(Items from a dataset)
■ ■ ■ ■ ■ ■ ■

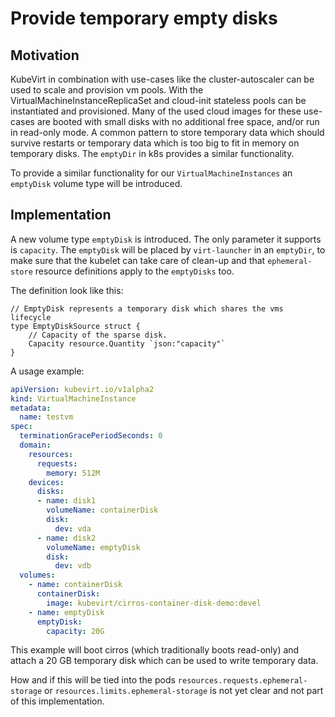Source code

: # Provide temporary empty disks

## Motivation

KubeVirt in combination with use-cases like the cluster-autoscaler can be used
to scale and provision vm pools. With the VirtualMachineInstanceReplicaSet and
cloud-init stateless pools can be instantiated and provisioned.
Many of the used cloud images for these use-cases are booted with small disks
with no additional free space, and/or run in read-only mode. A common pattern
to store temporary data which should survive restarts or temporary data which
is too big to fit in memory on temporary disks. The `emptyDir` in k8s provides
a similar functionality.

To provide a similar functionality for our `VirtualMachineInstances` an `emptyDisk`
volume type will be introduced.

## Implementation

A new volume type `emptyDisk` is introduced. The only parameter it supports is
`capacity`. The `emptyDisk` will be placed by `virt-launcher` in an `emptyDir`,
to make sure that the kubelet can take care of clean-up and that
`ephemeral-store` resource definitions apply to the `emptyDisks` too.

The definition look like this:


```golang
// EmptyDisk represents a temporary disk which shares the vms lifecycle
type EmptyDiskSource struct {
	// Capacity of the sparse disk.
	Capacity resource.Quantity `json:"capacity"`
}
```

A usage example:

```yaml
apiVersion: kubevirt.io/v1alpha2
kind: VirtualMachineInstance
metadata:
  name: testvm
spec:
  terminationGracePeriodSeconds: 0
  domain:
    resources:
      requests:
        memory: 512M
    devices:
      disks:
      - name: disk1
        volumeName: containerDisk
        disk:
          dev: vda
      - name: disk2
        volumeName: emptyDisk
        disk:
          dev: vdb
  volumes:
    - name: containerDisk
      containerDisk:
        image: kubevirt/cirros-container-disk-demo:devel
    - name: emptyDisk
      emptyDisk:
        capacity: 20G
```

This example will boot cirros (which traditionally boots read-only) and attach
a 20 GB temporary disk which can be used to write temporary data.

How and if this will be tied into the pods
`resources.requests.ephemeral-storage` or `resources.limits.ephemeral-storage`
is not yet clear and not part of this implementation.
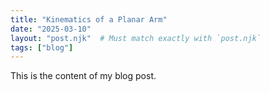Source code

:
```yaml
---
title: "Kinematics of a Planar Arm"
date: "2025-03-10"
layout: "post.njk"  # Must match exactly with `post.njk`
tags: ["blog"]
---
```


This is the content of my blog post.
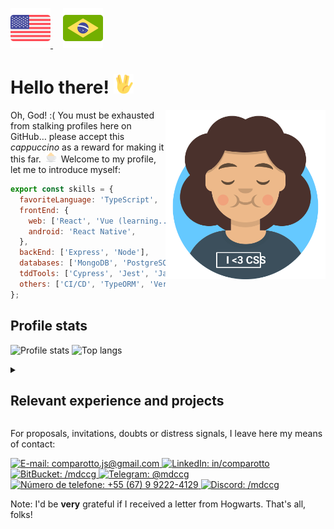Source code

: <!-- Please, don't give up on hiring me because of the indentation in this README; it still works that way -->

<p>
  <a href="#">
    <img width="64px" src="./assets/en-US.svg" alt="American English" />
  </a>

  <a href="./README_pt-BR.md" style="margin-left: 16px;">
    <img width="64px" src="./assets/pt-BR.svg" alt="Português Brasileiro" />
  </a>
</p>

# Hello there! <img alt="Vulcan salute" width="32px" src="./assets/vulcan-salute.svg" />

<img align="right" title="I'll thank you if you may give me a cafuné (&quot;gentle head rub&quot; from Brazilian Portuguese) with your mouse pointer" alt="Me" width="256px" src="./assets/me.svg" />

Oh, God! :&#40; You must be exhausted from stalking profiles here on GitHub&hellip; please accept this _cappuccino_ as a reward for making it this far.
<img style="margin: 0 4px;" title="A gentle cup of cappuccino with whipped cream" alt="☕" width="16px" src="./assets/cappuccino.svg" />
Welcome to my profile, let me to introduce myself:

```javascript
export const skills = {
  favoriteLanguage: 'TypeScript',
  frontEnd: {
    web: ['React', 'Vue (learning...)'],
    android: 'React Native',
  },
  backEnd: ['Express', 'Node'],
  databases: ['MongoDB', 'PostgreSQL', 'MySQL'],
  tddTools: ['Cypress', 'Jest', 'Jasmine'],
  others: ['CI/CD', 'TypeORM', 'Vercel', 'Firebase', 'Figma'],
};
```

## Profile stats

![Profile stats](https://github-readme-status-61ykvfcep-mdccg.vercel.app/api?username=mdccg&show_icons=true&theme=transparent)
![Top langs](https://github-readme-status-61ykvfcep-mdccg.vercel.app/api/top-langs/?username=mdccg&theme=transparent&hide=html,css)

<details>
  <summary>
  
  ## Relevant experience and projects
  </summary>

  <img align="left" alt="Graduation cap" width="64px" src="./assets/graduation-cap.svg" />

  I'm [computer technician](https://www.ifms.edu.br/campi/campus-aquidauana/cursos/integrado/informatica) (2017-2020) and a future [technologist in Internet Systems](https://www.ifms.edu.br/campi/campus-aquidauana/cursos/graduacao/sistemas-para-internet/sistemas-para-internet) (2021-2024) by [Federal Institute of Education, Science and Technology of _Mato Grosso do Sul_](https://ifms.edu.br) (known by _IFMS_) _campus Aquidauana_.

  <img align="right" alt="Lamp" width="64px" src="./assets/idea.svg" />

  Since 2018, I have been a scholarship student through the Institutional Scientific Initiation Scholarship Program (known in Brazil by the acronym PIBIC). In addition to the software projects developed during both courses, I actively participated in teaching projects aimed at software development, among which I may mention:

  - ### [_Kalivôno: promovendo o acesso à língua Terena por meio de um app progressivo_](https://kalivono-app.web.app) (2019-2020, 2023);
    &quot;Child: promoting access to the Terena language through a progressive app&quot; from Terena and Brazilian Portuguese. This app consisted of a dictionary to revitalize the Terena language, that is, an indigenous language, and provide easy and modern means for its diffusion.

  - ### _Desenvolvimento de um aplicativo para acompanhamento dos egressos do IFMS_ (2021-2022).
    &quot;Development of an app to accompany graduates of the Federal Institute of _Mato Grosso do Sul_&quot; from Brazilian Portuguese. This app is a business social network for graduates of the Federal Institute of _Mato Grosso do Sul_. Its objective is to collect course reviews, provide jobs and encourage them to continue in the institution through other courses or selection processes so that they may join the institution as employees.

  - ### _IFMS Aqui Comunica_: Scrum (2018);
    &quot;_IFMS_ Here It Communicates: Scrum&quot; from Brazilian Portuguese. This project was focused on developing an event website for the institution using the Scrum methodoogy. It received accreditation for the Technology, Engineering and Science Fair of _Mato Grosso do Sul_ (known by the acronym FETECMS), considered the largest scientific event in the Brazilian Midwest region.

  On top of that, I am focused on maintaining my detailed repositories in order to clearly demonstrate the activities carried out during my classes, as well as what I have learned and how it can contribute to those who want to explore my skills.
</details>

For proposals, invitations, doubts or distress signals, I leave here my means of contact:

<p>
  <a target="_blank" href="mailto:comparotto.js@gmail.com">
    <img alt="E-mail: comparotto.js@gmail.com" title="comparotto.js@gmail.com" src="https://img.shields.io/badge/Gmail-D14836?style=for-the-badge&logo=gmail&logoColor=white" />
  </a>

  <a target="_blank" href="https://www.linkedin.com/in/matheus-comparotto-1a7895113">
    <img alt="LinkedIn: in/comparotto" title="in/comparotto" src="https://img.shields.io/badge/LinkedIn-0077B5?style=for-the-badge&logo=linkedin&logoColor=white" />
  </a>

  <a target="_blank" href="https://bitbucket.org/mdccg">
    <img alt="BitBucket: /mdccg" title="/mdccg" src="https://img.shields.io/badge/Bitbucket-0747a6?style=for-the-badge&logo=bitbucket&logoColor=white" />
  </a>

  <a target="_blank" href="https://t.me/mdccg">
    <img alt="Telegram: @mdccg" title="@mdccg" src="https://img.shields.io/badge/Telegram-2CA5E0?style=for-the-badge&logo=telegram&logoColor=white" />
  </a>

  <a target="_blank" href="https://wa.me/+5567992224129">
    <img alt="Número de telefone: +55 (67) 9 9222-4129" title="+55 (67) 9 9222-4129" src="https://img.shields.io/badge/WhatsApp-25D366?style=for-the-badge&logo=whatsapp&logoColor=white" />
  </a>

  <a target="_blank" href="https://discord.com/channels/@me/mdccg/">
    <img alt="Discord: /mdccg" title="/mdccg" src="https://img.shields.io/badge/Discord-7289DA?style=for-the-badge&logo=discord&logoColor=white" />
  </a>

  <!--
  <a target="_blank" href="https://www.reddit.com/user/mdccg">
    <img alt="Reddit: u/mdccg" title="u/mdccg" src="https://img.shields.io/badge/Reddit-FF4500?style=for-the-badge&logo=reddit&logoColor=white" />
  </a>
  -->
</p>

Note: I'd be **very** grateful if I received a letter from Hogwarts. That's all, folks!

■ ■ ■ ■ ■ ■ ■

An exact printout of the entries is wanted, covering the first line through the line holding "a similar functionality.", with pictures kept out of it.

Source code

: # Provide temporary empty disks

## Motivation

KubeVirt in combination with use-cases like the cluster-autoscaler can be used
to scale and provision vm pools. With the VirtualMachineInstanceReplicaSet and
cloud-init stateless pools can be instantiated and provisioned.
Many of the used cloud images for these use-cases are booted with small disks
with no additional free space, and/or run in read-only mode. A common pattern
to store temporary data which should survive restarts or temporary data which
is too big to fit in memory on temporary disks. The `emptyDir` in k8s provides
a similar functionality.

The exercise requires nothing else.